Present each line of the entries below that holds the word "operator".
* * * *
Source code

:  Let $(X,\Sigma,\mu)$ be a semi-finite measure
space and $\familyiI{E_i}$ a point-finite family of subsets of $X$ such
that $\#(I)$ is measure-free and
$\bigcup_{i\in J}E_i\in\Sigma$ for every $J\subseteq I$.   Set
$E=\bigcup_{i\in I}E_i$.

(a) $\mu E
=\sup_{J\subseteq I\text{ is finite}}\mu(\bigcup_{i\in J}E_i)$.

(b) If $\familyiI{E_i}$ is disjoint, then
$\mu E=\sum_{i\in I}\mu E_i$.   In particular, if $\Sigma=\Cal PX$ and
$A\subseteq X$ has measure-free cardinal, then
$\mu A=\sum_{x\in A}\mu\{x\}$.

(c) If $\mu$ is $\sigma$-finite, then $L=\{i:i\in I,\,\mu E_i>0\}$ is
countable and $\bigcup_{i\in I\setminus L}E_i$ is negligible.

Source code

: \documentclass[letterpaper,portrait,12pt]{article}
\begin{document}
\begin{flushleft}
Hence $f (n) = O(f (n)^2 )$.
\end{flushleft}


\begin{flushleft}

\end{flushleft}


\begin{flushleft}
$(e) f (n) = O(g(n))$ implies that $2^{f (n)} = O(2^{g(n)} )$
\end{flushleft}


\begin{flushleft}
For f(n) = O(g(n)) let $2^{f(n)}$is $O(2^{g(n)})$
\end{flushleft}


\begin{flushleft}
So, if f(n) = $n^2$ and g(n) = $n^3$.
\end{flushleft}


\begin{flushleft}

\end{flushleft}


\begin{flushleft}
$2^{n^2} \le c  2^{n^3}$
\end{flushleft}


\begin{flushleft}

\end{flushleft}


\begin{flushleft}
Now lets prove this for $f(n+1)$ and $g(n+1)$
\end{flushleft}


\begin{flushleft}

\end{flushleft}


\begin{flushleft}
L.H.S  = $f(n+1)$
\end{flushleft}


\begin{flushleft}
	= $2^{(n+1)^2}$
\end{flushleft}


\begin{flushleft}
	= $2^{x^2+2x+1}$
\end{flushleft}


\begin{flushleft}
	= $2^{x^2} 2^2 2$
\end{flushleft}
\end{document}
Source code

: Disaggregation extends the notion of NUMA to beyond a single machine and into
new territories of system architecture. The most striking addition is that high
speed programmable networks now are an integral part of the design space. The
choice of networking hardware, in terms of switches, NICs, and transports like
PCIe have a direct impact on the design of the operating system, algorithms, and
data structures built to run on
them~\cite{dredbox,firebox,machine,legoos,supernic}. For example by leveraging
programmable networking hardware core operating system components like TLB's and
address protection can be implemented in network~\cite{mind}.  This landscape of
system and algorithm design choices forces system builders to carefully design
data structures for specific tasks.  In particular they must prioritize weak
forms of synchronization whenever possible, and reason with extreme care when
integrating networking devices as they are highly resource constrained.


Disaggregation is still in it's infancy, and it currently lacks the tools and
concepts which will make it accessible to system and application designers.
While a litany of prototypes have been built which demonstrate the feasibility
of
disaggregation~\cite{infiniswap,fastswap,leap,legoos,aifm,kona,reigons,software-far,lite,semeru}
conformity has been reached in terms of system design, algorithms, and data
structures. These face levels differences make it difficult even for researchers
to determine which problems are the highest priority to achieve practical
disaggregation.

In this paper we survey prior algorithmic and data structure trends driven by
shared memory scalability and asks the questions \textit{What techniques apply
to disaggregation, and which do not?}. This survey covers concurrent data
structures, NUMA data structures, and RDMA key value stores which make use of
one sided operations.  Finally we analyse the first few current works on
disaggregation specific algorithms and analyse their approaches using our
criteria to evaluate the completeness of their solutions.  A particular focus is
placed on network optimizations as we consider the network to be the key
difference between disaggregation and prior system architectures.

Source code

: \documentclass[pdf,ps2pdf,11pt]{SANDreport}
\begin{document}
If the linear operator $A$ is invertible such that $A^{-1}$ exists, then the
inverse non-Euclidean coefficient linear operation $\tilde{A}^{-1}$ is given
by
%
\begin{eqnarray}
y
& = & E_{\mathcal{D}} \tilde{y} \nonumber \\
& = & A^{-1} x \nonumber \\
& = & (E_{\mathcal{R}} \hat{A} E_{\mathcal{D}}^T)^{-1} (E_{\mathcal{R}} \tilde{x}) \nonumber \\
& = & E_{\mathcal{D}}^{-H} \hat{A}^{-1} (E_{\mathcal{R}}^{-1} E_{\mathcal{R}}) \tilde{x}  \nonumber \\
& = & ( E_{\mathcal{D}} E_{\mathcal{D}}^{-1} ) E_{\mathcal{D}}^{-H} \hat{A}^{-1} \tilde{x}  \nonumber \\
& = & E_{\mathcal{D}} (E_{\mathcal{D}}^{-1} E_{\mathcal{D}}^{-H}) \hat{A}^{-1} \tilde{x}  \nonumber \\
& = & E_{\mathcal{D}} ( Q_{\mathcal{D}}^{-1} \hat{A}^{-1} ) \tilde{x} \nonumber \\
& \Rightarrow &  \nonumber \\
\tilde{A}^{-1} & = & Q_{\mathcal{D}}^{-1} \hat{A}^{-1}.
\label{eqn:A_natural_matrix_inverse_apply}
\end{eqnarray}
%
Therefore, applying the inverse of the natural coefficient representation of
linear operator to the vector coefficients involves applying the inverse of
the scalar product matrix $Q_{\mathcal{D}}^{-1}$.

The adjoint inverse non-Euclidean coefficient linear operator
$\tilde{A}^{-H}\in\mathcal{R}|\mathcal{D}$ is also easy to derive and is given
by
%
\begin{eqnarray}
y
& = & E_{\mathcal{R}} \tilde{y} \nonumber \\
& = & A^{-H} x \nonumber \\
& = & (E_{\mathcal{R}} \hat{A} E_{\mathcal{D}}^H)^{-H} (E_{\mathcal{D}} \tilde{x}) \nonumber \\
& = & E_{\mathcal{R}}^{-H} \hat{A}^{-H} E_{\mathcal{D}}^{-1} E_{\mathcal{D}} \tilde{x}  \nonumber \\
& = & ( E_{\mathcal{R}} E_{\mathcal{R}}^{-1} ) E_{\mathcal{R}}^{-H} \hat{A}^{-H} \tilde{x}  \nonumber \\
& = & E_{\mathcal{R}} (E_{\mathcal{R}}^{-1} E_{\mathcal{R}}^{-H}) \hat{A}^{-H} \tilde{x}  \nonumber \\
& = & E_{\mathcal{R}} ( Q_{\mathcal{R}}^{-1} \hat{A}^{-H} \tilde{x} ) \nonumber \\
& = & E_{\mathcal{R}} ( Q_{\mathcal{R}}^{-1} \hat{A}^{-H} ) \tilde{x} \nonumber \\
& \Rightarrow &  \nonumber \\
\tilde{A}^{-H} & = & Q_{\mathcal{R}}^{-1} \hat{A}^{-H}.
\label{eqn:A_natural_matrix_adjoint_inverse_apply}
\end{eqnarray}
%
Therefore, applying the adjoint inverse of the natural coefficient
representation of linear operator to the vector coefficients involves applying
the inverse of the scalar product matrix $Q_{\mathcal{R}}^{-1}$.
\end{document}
* * * *
SOLVED PROBLEM:
If the linear operator $A$ is invertible such that $A^{-1}$ exists, then the
linear operator to the vector coefficients involves applying the inverse of
The adjoint inverse non-Euclidean coefficient linear operator
representation of linear operator to the vector coefficients involves applying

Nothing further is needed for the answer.